Editor-in-Chief of The Carlat Psychiatry Report. Practicing psychiatrist, Winston-Salem, NC.
Dr. Aiken has disclosed that he has no relevant financial or other interests in any commercial companies pertaining to this educational activity.
Dear Dr. Aiken: The article on Trintellix and cognition (TCPR, February 2019) reminded me of another industry claim: that atypical antipsychotics improve cognition. Any truth to that one?

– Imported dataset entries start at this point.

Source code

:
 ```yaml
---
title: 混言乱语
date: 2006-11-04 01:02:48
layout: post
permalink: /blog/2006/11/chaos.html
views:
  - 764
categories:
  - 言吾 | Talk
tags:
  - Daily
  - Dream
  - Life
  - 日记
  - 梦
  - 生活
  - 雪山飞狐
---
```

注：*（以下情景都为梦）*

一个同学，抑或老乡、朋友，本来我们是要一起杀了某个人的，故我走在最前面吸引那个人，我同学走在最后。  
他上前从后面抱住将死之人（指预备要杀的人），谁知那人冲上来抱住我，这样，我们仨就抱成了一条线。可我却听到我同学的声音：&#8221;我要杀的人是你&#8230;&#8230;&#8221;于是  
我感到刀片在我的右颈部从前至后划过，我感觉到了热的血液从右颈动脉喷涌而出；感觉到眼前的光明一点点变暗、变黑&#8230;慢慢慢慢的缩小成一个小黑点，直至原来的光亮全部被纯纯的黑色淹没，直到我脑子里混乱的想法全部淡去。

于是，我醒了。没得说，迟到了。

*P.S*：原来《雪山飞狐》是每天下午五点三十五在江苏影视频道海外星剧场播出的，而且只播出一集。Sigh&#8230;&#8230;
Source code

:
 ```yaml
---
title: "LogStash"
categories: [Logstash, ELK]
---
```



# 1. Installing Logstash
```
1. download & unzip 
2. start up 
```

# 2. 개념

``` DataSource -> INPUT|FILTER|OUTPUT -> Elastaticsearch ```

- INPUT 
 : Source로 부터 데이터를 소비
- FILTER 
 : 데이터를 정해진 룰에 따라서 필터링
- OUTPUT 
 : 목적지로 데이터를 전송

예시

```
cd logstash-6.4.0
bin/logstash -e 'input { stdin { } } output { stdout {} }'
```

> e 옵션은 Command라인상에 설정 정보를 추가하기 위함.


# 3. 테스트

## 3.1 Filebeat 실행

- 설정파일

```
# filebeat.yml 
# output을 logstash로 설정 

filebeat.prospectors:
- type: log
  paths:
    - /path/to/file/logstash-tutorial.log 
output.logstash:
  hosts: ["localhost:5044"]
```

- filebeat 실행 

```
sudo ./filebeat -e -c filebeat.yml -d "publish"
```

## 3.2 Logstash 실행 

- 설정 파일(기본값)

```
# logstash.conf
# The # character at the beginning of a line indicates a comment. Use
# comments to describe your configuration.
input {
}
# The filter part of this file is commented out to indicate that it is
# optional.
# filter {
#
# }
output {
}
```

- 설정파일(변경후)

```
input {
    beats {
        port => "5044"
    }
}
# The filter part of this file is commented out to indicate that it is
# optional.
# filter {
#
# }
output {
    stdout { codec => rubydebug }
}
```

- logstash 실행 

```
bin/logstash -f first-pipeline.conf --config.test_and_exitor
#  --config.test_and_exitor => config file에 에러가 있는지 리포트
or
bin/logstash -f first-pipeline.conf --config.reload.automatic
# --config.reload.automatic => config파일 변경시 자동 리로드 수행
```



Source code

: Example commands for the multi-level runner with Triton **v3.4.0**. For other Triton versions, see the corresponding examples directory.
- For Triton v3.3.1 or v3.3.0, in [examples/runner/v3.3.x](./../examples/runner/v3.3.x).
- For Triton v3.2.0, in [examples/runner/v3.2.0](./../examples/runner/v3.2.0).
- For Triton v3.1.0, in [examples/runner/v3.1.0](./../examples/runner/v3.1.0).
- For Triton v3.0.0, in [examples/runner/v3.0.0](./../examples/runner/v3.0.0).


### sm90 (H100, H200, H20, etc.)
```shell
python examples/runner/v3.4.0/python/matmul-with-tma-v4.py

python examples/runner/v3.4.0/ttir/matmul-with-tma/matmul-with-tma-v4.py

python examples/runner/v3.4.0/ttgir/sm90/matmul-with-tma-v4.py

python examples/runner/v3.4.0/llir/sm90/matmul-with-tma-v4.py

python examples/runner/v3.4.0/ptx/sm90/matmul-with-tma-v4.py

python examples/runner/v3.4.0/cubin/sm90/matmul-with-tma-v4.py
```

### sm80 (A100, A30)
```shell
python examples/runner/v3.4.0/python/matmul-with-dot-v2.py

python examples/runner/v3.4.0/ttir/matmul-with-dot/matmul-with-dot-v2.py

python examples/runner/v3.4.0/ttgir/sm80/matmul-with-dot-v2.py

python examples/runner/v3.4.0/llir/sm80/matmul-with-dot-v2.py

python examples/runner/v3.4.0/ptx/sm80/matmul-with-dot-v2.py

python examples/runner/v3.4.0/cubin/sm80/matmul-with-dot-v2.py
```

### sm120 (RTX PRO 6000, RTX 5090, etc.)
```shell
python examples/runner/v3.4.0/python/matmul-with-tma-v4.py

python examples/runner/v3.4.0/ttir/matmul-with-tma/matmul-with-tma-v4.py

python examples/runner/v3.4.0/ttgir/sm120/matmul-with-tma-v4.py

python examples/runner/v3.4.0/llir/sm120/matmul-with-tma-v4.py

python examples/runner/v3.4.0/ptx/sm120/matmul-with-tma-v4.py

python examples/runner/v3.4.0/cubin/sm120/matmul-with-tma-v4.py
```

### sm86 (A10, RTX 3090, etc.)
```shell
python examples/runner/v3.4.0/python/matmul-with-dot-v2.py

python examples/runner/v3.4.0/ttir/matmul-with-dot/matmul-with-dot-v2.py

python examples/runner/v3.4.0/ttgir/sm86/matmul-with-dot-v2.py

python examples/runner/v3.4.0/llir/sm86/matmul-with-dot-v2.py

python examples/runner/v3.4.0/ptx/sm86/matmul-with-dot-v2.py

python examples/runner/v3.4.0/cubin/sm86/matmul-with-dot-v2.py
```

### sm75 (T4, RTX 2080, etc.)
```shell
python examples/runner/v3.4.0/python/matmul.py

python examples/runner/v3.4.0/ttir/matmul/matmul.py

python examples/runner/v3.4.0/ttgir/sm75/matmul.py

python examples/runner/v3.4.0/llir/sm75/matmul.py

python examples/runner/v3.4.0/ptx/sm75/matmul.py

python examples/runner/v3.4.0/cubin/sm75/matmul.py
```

Dr. Aiken: I’ve also heard this whispering campaign, and there is reason to doubt it. The logic goes like this: Unlike the typical antipsychotics, atypicals improve both cognitive and psychotic symptoms of schizophrenia, so they must have procognitive effects of their own that can be harnessed in mood disorders, ADHD, and even dementia. The problem is that the data show the opposite.
Atypicals tend to worsen cognition in mood disorders, and the problem is more pronounced as the dose goes up. Most of this research was done in bipolar disorder, where atypicals came out behind on cognitive measures in head-to-head comparisons with anticonvulsants and lithium (Daglas R et al, Eur Psych 2016;31:20–28; Cankorur V et al, Noro Psikiyatr Ars 2017;54:244–250). Lurasidone (Latuda) may be an exception. This atypical actually improved cognition independently of mood in stable bipolar I patients with cognitive problems in a 6-week, randomized, open-label, industry-funded trial (dose 20–80 mg/day) (Yatham L et al, Lancet Psych 2017;4(3):208–217).
One antipsychotic, aripiprazole (Abilify), is rumored to have specific benefits in ADHD through its unique partial dopamine agonism. This theory has been discredited, but not completely quieted, by two negative randomized controlled trials (Ghanizadeh A et al, Neurosciences 2013;18(4):323–329).
The cognitive benefits of atypicals don’t translate from schizophrenia to other disorders, but how well do they hold up in schizophrenia? Cognition definitely improves when schizophrenia is treated with atypicals, but that improvement appears due to the resolution of psychosis rather than direct cognitive effects of the atypicals. Early studies did find superior cognitive outcomes when atypicals were compared to typical antipsychotics, but that research was stacked in favor of the newer drugs (for example, the typical antipsychotics were dosed higher and often used with anticholinergics). In the larger, NIH-funded CATIE trial, cognition improved equally well with either class. On the other hand, there are concerns that atypicals may impair cognition over the long term, such as through their effects on metabolism, frontal lobe functioning, or cholinergic transmission (MacKenzie NE et al, Front Psych 2018;9:622).
There are many reasons to use atypicals, but cognition is not one of them. When a patient complains of feeling cloudy headed on an atypical antipsychotic, consider a lower dose, particularly if the patient has a mood disorder.